„Nachfolge hat keinen Stichtag“

Seit 30 Jahren gibt es die Wormser Rowe Mineralölwerk GmbH. Seit vorigem Jahr hat Dr. Alexandra Kohlmann in zweiter Generation die Leitung des Familienunternehmens von ihrem Vater Michael Zehe übernommen – nach lange geplanter und geduldig umgesetzter Übergabephase. Darauf war die Betriebswirtin gleich doppelt vorbereitet – als Gründer-Tochter und nach ihrer Promotion zum Thema Unternehmensnachfolge in Familienunternehmen.

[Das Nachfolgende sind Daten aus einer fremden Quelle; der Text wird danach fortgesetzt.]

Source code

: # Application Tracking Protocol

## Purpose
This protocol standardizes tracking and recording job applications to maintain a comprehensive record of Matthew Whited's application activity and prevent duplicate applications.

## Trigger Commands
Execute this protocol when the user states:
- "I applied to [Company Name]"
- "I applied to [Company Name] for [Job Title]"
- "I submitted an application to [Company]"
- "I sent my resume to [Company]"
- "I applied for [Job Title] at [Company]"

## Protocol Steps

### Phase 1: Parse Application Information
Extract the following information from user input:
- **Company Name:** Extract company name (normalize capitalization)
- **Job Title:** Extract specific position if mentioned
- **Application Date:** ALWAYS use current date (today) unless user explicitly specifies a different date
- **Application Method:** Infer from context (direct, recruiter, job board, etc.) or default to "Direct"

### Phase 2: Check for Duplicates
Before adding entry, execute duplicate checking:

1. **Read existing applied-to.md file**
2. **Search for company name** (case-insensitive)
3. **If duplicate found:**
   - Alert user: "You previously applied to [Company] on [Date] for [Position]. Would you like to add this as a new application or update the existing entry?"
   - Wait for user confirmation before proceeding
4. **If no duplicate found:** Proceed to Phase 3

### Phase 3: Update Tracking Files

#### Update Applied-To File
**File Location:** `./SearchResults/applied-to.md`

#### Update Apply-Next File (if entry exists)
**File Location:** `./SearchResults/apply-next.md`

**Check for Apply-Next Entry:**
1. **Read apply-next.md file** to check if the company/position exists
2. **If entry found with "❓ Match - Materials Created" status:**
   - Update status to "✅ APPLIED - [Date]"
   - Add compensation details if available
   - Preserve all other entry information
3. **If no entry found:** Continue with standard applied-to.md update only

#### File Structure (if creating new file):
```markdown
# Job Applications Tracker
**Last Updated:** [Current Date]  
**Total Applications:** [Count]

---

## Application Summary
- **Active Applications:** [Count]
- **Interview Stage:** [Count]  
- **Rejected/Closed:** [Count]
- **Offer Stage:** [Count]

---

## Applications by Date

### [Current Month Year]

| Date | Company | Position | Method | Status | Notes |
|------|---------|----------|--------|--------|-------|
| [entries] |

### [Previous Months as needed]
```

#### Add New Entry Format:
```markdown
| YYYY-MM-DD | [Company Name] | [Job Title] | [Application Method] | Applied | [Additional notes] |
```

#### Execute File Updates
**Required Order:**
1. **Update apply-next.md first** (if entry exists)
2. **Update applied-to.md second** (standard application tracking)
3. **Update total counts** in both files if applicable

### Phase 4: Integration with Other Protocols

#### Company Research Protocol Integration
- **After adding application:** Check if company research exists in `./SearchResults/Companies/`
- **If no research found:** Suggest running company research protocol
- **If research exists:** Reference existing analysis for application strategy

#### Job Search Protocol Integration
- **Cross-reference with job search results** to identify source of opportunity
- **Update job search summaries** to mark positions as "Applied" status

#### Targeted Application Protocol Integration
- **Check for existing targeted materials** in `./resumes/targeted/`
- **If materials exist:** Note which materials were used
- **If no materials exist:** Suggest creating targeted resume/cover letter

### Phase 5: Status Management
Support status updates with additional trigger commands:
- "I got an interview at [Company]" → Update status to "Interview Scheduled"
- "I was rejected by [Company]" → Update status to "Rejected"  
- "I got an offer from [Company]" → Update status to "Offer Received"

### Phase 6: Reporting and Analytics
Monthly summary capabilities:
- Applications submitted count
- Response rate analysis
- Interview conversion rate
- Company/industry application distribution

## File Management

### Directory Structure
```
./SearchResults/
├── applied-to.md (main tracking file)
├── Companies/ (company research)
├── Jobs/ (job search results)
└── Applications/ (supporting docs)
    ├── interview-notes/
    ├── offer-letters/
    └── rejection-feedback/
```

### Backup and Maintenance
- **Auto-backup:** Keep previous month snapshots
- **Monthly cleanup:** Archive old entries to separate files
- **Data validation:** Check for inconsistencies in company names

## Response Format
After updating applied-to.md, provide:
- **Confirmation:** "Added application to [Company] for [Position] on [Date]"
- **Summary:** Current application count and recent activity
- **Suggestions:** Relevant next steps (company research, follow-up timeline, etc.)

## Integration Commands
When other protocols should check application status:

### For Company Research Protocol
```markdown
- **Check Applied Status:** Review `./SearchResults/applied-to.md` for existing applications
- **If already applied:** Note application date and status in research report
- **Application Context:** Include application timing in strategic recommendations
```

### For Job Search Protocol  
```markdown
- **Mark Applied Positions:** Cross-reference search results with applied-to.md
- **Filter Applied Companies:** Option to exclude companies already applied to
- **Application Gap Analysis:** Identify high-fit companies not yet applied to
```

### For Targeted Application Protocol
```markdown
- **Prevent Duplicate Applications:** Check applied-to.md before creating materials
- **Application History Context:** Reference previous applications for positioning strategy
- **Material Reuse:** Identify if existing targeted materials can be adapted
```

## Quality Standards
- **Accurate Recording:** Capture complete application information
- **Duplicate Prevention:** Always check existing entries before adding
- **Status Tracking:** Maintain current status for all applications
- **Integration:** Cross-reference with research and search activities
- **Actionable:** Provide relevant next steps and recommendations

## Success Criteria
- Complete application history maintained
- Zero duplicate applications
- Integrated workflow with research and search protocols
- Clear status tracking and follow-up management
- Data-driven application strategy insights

„Ich habe für den eigenen Ernstfall geprobt“, muss Kohlmann schmunzeln. Im Rahmen ihrer wissenschaftlichen Tätigkeit konnte sie nachvollziehen, woran es so oft bei Betriebs-übergaben hapert. „Die Inhaber machen sich oft zu spät Gedanken, haben mit dem Loslassen Schwierigkeiten“, hat sie beobachtet. „Ein Unternehmen gegründet zu haben, hat wohl einen ähnlichen psychologischen Effekt wie Kinder zu haben. Und die Auseinandersetzung mit dem Ende der beruflichen Laufbahn beinhaltet auch, sich mit Alter und Lebensende zu befassen. Das macht nicht jeder gern.“
Zudem hätten Unternehmer oft ein „Macher- und Schaffer-Gen“ und sähen in ihrem Unternehmen den einzigen Lebensinhalt. „Daher ist es besonders wichtig, einen Plan zu haben, was man danach macht.“ An ihrem Vater sieht sie das – er lebt eine weitere Leidenschaft nun auf dem eigenen Weingut daheim in Flörsheim-Dalsheim aus, kümmert sich um das unternehmensinterne Nischen-Thema kommunale Wasseraufbereitung und wirkt in einem von Externen besetzten Beirat mit. Der operative Rückzug ist ein vollständiger, wie seine Tochter versichert.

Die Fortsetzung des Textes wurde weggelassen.